電撃文庫のラノベ、『九罰の悪魔召喚術』(折口良乃先生原作、戌角柾先生イラスト)が発売中です。
5月に発売された電撃文庫の新刊では、5タイトルの新シリーズがスタートしているのですが、本作はその内の1つです。
表紙は、本作のメインヒロインである悪魔っ娘、アイム。
火の悪魔である彼女は、その体温が非常に高かったりと、人間とは異なる部分も多いのですが、見た目は超が付く程の美少女(かなり巨乳なのは男性読者層に受けそう)で、スタイルも抜群…と、ヒロインとしての素質は十分ですね。
主人公である九罰(くばつ)の周りで、何にでも興味を示す猫のような性格と、時折放つエロチックな意味深発言&大胆なスキンシップがニヤニヤです。
アイム、可愛いよ、アイム!
ヾ(≧∇≦*)ゝ
戌角先生の描く可憐なイラストと相まって、とてもコケティッシュな魅力にあふれたキャラになっていると思います。
他にも、兄想いでしっかり者の妹である七罪(なつみ)や、悪魔を払うエクソシストのルカ(金髪お姉さんでスラリとした美人。
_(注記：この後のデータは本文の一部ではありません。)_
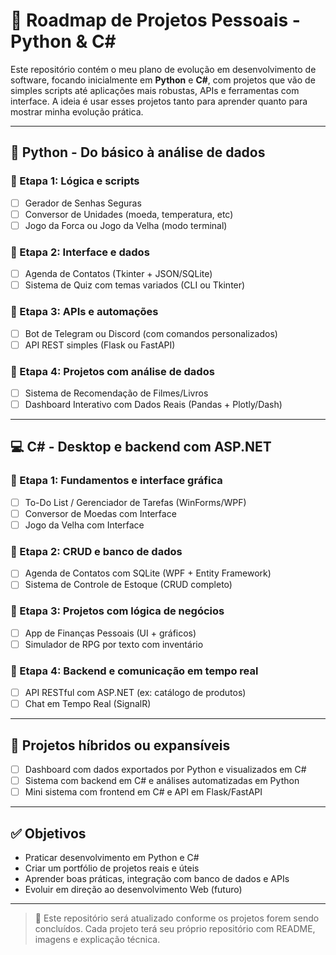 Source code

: # 🧠 Roadmap de Projetos Pessoais - Python & C#

Este repositório contém o meu plano de evolução em desenvolvimento de software, focando inicialmente em **Python** e **C#**, com projetos que vão de simples scripts até aplicações mais robustas, APIs e ferramentas com interface. A ideia é usar esses projetos tanto para aprender quanto para mostrar minha evolução prática.

---

## 🐍 Python - Do básico à análise de dados

### 🔹 Etapa 1: Lógica e scripts
- [ ] Gerador de Senhas Seguras
- [ ] Conversor de Unidades (moeda, temperatura, etc)
- [ ] Jogo da Forca ou Jogo da Velha (modo terminal)

### 🔹 Etapa 2: Interface e dados
- [ ] Agenda de Contatos (Tkinter + JSON/SQLite)
- [ ] Sistema de Quiz com temas variados (CLI ou Tkinter)

### 🔹 Etapa 3: APIs e automações
- [ ] Bot de Telegram ou Discord (com comandos personalizados)
- [ ] API REST simples (Flask ou FastAPI)

### 🔹 Etapa 4: Projetos com análise de dados
- [ ] Sistema de Recomendação de Filmes/Livros
- [ ] Dashboard Interativo com Dados Reais (Pandas + Plotly/Dash)

---

## 💻 C# - Desktop e backend com ASP.NET

### 🔹 Etapa 1: Fundamentos e interface gráfica
- [ ] To-Do List / Gerenciador de Tarefas (WinForms/WPF)
- [ ] Conversor de Moedas com Interface
- [ ] Jogo da Velha com Interface

### 🔹 Etapa 2: CRUD e banco de dados
- [ ] Agenda de Contatos com SQLite (WPF + Entity Framework)
- [ ] Sistema de Controle de Estoque (CRUD completo)

### 🔹 Etapa 3: Projetos com lógica de negócios
- [ ] App de Finanças Pessoais (UI + gráficos)
- [ ] Simulador de RPG por texto com inventário

### 🔹 Etapa 4: Backend e comunicação em tempo real
- [ ] API RESTful com ASP.NET (ex: catálogo de produtos)
- [ ] Chat em Tempo Real (SignalR)

---

## 🔁 Projetos híbridos ou expansíveis
- [ ] Dashboard com dados exportados por Python e visualizados em C#
- [ ] Sistema com backend em C# e análises automatizadas em Python
- [ ] Mini sistema com frontend em C# e API em Flask/FastAPI

---

## ✅ Objetivos
- Praticar desenvolvimento em Python e C#
- Criar um portfólio de projetos reais e úteis
- Aprender boas práticas, integração com banco de dados e APIs
- Evoluir em direção ao desenvolvimento Web (futuro)

---

> 📌 Este repositório será atualizado conforme os projetos forem sendo concluídos. Cada projeto terá seu próprio repositório com README, imagens e explicação técnica.
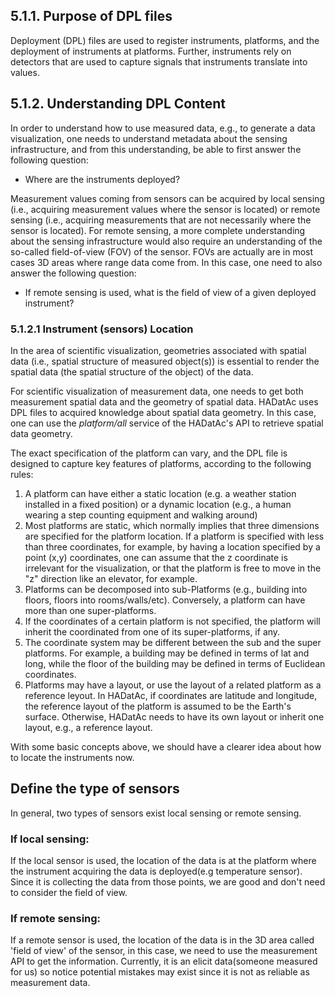 ## 5.1.1. Purpose of DPL files   
Deployment (DPL) files are used to register instruments, platforms, and the deployment of instruments at platforms. Further, instruments rely on detectors that are used to capture signals that instruments translate into values.  

## 5.1.2. Understanding DPL Content   

In order to understand how to use measured data, e.g., to generate a data visualization, one needs to understand metadata about the sensing infrastructure, and from this understanding, be able to first answer the following question:

* Where are the instruments deployed? 

Measurement values coming from sensors can be acquired by local sensing (i.e., acquiring measurement values where the sensor is located) or remote sensing (i.e., acquiring measurements that are not necessarily where the sensor is located). For remote sensing, a more complete understanding about the sensing infrastructure would also require an understanding of the so-called field-of-view (FOV) of the sensor. FOVs are actually are in most cases 3D areas where range data come from. In this case, one need to also answer the following question:

* If remote sensing is used, what is the field of view of a given deployed instrument?

### 5.1.2.1 Instrument (sensors) Location   

In the area of scientific visualization, geometries associated with spatial data (i.e., spatial structure of measured object(s)) is essential to render the spatial data (the spatial structure of the object) of the data.

For scientific visualization of measurement data, one needs to get both measurement spatial data and the geometry of spatial data. HADatAc uses DPL files to acquired knowledge about spatial data geometry. In this case, one can use the <i>platform/all</i> service of the HADatAc's API to retrieve spatial data geometry. 

The exact specification of the platform can vary, and the DPL file is designed to capture key features of platforms, according to the following rules:
1. A platform can have either a static location (e.g. a weather station installed in a fixed position) or a dynamic location (e.g., a human wearing a step counting equipment and walking around)
2. Most platforms are static, which normally implies that three dimensions are specified for the platform location. If a platform is specified with less than three coordinates, for example, by having a location specified by a point (x,y) coordinates, one can assume that the z coordinate is irrelevant for the visualization, or that the platform is free to move in the "z" direction like an elevator, for example. 
3. Platforms can be decomposed into sub-Platforms (e.g., building into floors, floors into rooms/walls/etc). Conversely, a platform can have more than one super-platforms.
4. If the coordinates of a certain platform is not specified, the platform will inherit the coordinated from one of its super-platforms, if any.
5. The coordinate system may be different between the sub and the super platforms. For example, a building may be defined in terms of lat and long, while the floor of the building may be defined in terms of Euclidean coordinates. 
6. Platforms may have a layout, or use the layout of a related platform as a reference leyout. In HADatAc, if coordinates are latitude and longitude, the reference layout of the platform is assumed to be the Earth's surface. Otherwise, HADatAc needs to have its own layout or inherit one layout, e.g., a reference layout.

With some basic concepts above, we should have a clearer idea about how to locate the instruments now.

## Define the type of sensors
In general, two types of sensors exist local sensing or remote sensing.

### If local sensing:
If the local sensor is used, the location of the data is at the platform where the instrument acquiring the data is deployed(e.g temperature sensor). Since it is collecting the data from those points, we are good and don't need to consider the field of view.

### If remote sensing:
If a remote sensor is used, the location of the data is in the 3D area called 'field of view' of the sensor, in this case, we need to use the measurement API to get the information. Currently, it is an elicit data(someone measured for us) so notice potential mistakes may exist since it is not as reliable as measurement data.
…でも胸は控えめww)といった『ツボを抑えた』ヒロイン達も登場。
ある程度美少女ラブコメ系のラノベを読んだことのある方なら、すんなりと受け入れられると思います。
ニヤニヤな大胆サービスシーンも多いので、イラストに惹かれてのジャケ買いもありかと。
(//▽//)
劇中は、天草の乱が成功した後の現代世界が舞台となっており、日本は景教国として栄えている…と、独自の世界色が斬新です。
悪魔の召喚は禁忌とされながらも、実際に効力を持っていたりと、設定面はなかなか凝っていると思います。
そんな中、召喚した覚えのないアイムに押し掛けられ、なし崩し的に召喚者として生活する事になった九罰が、謎の悪魔絡みの事件を追っているエクソシスト、ルカに命を狙われることに…という展開です。
神と悪魔の力をモチーフにした、独特の術技が飛び交うバトルシーンと、ヒロイン達との日常パートがテンポ良く織り込まれ、サクサクと読み進めていけるので良い感じです。
伏線よりは、唐突な後出し事実が多い感じですが、この辺りは世界観を説明する意味も含んでいると思われるので許容範囲内かと。
『予測した内容とのギャップから来る様な意外性』はあまり無いですが、文章自体の書き方はかなり丁寧で好印象でした。
三者三様のヒロイン達の個性も明確に分けられているので、女の子キャラ同士の掛け合いも面白いです。
ただ、それに比べると、九罰自身のキャラクターについては、やや印象が薄いように感じました。
どうやら彼自身にも大きな秘密があったりしそうなのですが、その気配がある割には、現段階では部分的にしか見えておらず、肝心な所はこれからといった印象で残念かも。
但し、ラストのエピローグ部分では、かなり興味深い設定が追加されるので、2巻が発売される事になれば、かなり盛り上がる可能性は残されていると思います。
ヒロイン達は3人いるとは言え、実質的には九罰とアイムの結び付きが特別なものであり、七罪やルカは九罰にゾッコンというよりは見守っている感じなのが現状です。
これが九罰へのラブへと発展するのかどうかも、今後の展開次第といった所なので、是非とも2巻が出て欲しいところですね。
ボーイミーツガールものでありながら、肝心の出会い部分は『こんな感じでした』と簡潔に説明される程度で、同居済み状態からのスタートだったりするのも、やや勿体ないかな~?という気がしました。
ラブコメの出会い部分は、『お約束イベント』が多くなる部分でもある訳ですが、そこを描いてこそのラブコメかな~という気もするので、いずれ回想なり短編なりで描かれる事に期待したいです。
ヒロインのキャラと独特な世界観という、舞台を形作るパーツについては丁寧な仕事がなされた本作。
後は九罰自身の秘密の解明や、成長の様子がどれだけ面白く描かれてくるかに掛かって来そうな気がしました。
そういう意味では、九罰はようやくスタートラインに立ったばかり。
活躍をまだまだ見守っていきたいですね。
気になった方は是非、チェックしてみて下さいませ。